O fato é que trens ligam cidades, enquanto estradas se conectam a outras estradas que quase sempre estão muito distantes do centro histórico de qualquer vilarejo com mais de mil anos que valha a pena ser visto. E o FEVE, trem velho tedioso em questão, é um pouco de história por si só. Apesar de amplamente modernizado, ele continua sendo o maior sistema de trens de bitola estreita na Europa e a principal artéria ferroviária do norte da Espanha, se conectando a uma rede semelhante na região basca do país, que segue para a fronteira francesa.
Com sua menor largura de trilhos, o FEVE é perfeito para percorrer a linha costeira escarpada e subir os barrancos e desfiladeiros íngremes, colocar os viajantes no meio da beleza natural e da vida cotidiana da região.

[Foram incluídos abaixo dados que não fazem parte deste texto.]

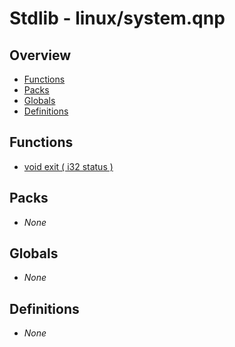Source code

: # Stdlib - linux/system.qnp

## Overview
 - [Functions](#functions)
 - [Packs](#packs)
 - [Globals](#globals)
 - [Definitions](#definitions)

## Functions
 - [void exit ( i32 status )]()

## Packs
 - _None_

## Globals
 - _None_

## Definitions
 - _None_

Os demais passageiros do FEVE são tanto moradores de um vilarejo a caminho do açougue favorito na cidade vizinha quanto um grupo de ciclistas ingleses fazendo uma pesquisa profunda de albariños e outros vinhos brancos locais.
Logo, foi com um pouco de empolgação que embarquei no trem das 10h30, que partia da cidade galiciana de Ferrol, a cidade natal de Franco. Quando as portas fecharam e o trem partiu da bem-cuidada estação amarela e branca, um casal idoso trajando sobretudos de tweed simples fez uma trégua silenciosa em uma discussão agitada, que parecia ser em torno de manteiga, e se preparou para uma viagem segura antes de voltar sua atenção para a paisagem que passava.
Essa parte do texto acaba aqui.